Compromising can help make inclusion workIt's easy to...

the Forum

July 01, 1993

Compromising can help make inclusion work

It's easy to understand why so many parents and teachers are against inclusion. Fear and discomfort always accompany major change.

It's not so easy to understand why they feel the process is being undertaken too quickly. Since the late 1970s and early 1980s, the ultimate goal of special education has been the mainstreaming of its children.

Last week, one of the television networks featured a school in Johnson City, N. Y., where a program of inclusion had been implemented. Special education students, some in Level V, interacted with those in the regular curriculum. Teachers, parents, administrators and children agreed that the experiment was working well.

All attributed its success to this fact: When the special education students were moved to regular classes, the resources, human and otherwise, used in the special curriculum laboratories moved with them.

Regular students bonded with the newcomers. Both groups adjusted to a changed environment. Both developed an appreciation of individual differences.

The time for compromise is at hand. Surely School Superintendent Stuart Berger and those opposed to his tenure want to see children being educated in the least restrictive environment.

Could the superintendent entertain less sweeping changes this fall and establish a pilot program at just one school? And in establishing that pilot program, could he use the children of parents who support the changes he wants to make?

Could parents opposed to the change visit a place like Johnson City and see inclusion in operation? Could workshops be conducted for them, with the superintendent "showing and telling" exactly how the reorganization will benefit all children?

Magdalene B. Fennell

Baltimore

What a headline

I was disturbed on two accounts by your June 24 article titled "C&P proposes to link schools with fiber optics."

First, your article leaned too far toward portraying this plan as an altruistic gift by a benevolent utility.

It is no such thing, no matter what C&P's publicists would have us believe. It seems instead to be a self-serving means of expanding technology, for which big business will bill the taxpayers (via our children). If past experience is any guide, that technology will be useful and available only to the best and brightest students.

This brings me to my second concern, which is that your article perpetuates the belief, widely held in America, that education dollars should be spent on making the bright kids even brighter. This approach leaves the average high school graduates unable to read well, unable to write well, unable to even approach mathematics.

Britain, Japan and Germany know that an approach like ours is short-sighted and therefore focus on teaching all their kids well. We should do the same.

What a headline it would be if C&P volunteered to donate the $30 million toward reducing class sizes or increasing teachers' salaries.

Mark Mollenhauer

Baltimore

Distrust fund?

The message of President Clinton's June 17 news conference seems to me to be a rehash of prior conference messages, with slightly scaled-down tax increases and spending plans in order to appease opponents.

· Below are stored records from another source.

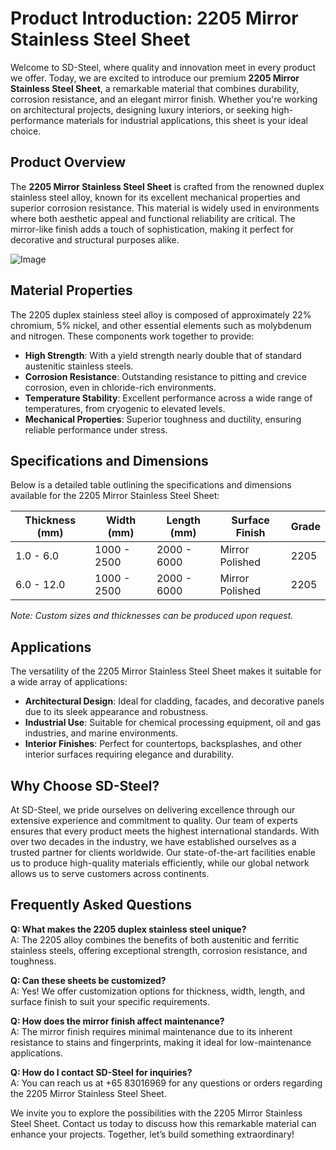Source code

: # Product Introduction: 2205 Mirror Stainless Steel Sheet

Welcome to SD-Steel, where quality and innovation meet in every product we offer. Today, we are excited to introduce our premium **2205 Mirror Stainless Steel Sheet**, a remarkable material that combines durability, corrosion resistance, and an elegant mirror finish. Whether you're working on architectural projects, designing luxury interiors, or seeking high-performance materials for industrial applications, this sheet is your ideal choice.

## Product Overview

The **2205 Mirror Stainless Steel Sheet** is crafted from the renowned duplex stainless steel alloy, known for its excellent mechanical properties and superior corrosion resistance. This material is widely used in environments where both aesthetic appeal and functional reliability are critical. The mirror-like finish adds a touch of sophistication, making it perfect for decorative and structural purposes alike.

![Image](https://github.com/user-attachments/assets/2567258e-e124-4816-932d-1809bd27ef0b)

## Material Properties

The 2205 duplex stainless steel alloy is composed of approximately 22% chromium, 5% nickel, and other essential elements such as molybdenum and nitrogen. These components work together to provide:

- **High Strength**: With a yield strength nearly double that of standard austenitic stainless steels.
- **Corrosion Resistance**: Outstanding resistance to pitting and crevice corrosion, even in chloride-rich environments.
- **Temperature Stability**: Excellent performance across a wide range of temperatures, from cryogenic to elevated levels.
- **Mechanical Properties**: Superior toughness and ductility, ensuring reliable performance under stress.

## Specifications and Dimensions

Below is a detailed table outlining the specifications and dimensions available for the 2205 Mirror Stainless Steel Sheet:

| Thickness (mm) | Width (mm) | Length (mm) | Surface Finish | Grade |
|----------------|------------|-------------|----------------|-------|
| 1.0 - 6.0     | 1000 - 2500| 2000 - 6000 | Mirror Polished | 2205  |
| 6.0 - 12.0    | 1000 - 2500| 2000 - 6000 | Mirror Polished | 2205  |

*Note: Custom sizes and thicknesses can be produced upon request.*

## Applications

The versatility of the 2205 Mirror Stainless Steel Sheet makes it suitable for a wide array of applications:

- **Architectural Design**: Ideal for cladding, facades, and decorative panels due to its sleek appearance and robustness.
- **Industrial Use**: Suitable for chemical processing equipment, oil and gas industries, and marine environments.
- **Interior Finishes**: Perfect for countertops, backsplashes, and other interior surfaces requiring elegance and durability.

## Why Choose SD-Steel?

At SD-Steel, we pride ourselves on delivering excellence through our extensive experience and commitment to quality. Our team of experts ensures that every product meets the highest international standards. With over two decades in the industry, we have established ourselves as a trusted partner for clients worldwide. Our state-of-the-art facilities enable us to produce high-quality materials efficiently, while our global network allows us to serve customers across continents.

## Frequently Asked Questions

**Q: What makes the 2205 duplex stainless steel unique?**  
A: The 2205 alloy combines the benefits of both austenitic and ferritic stainless steels, offering exceptional strength, corrosion resistance, and toughness.

**Q: Can these sheets be customized?**  
A: Yes! We offer customization options for thickness, width, length, and surface finish to suit your specific requirements.

**Q: How does the mirror finish affect maintenance?**  
A: The mirror finish requires minimal maintenance due to its inherent resistance to stains and fingerprints, making it ideal for low-maintenance applications.

**Q: How do I contact SD-Steel for inquiries?**  
A: You can reach us at +65 83016969 for any questions or orders regarding the 2205 Mirror Stainless Steel Sheet.

We invite you to explore the possibilities with the 2205 Mirror Stainless Steel Sheet. Contact us today to discuss how this remarkable material can enhance your projects. Together, let’s build something extraordinary!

One of the most disturbing elements of the president's plan is his creation of a ''deficit reduction trust fund.'' Why in the world do we need a ''trust'' fund in order to reduce the deficit? Why don't we just take the money as it comes in and repay the Japanese for the money they have lent us? Why should we keep it in a ''trust'' fund and continue to pay interest on it?

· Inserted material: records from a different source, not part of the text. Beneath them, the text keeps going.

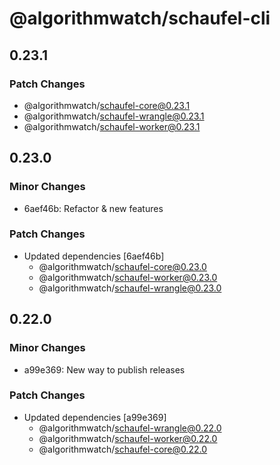 # @algorithmwatch/schaufel-cli

## 0.23.1

### Patch Changes

- @algorithmwatch/schaufel-core@0.23.1
- @algorithmwatch/schaufel-wrangle@0.23.1
- @algorithmwatch/schaufel-worker@0.23.1

## 0.23.0

### Minor Changes

- 6aef46b: Refactor & new features

### Patch Changes

- Updated dependencies [6aef46b]
  - @algorithmwatch/schaufel-core@0.23.0
  - @algorithmwatch/schaufel-worker@0.23.0
  - @algorithmwatch/schaufel-wrangle@0.23.0

## 0.22.0

### Minor Changes

- a99e369: New way to publish releases

### Patch Changes

- Updated dependencies [a99e369]
  - @algorithmwatch/schaufel-wrangle@0.22.0
  - @algorithmwatch/schaufel-worker@0.22.0
  - @algorithmwatch/schaufel-core@0.22.0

There can be only one answer to that question. By keeping the money in a ''trust'' fund, the government retains control of the money and can continue to spend it simply by depositing IOUs into the ''trust'' fund. What this policy succeeds in doing is destroying the meaning of the word ''trust'' and replacing it with the word ''distrust.''

If President Clinton wants to improve his image with the American citizenry, he should start coming at us head-on, no matter how painful, and stop presenting plans and ideas that treat us as if we were all suffering from dementia.

Ellis M. Woodward

Baltimore

Upper Cretaceans

Seeing the new movie "Jurassic Park" reminded me of some lessons from my high school science course.

The gigantic herbivorous sauropods such as Brontasaurus were indeed creatures of the Jurassic Period (180 million to 135 million years ago).

The Jurassic Period was the second and middle period of the Mesozoic Era, when dinosaurs ruled the Earth and when coniferous plants first appeared.

However, Tyrannosaurus Rex, the largest and fiercest of the great carnivores, first appeared well into the Cretaceous Period, the third and final period of the Mesozoic Era (135 to 70 million years ago).

Tyrannosaurus Rex actually came relatively late in the Cretaceous Period, the so-called Upper Cretaceous Period when grasses and cereal grains first appeared along with modern insects.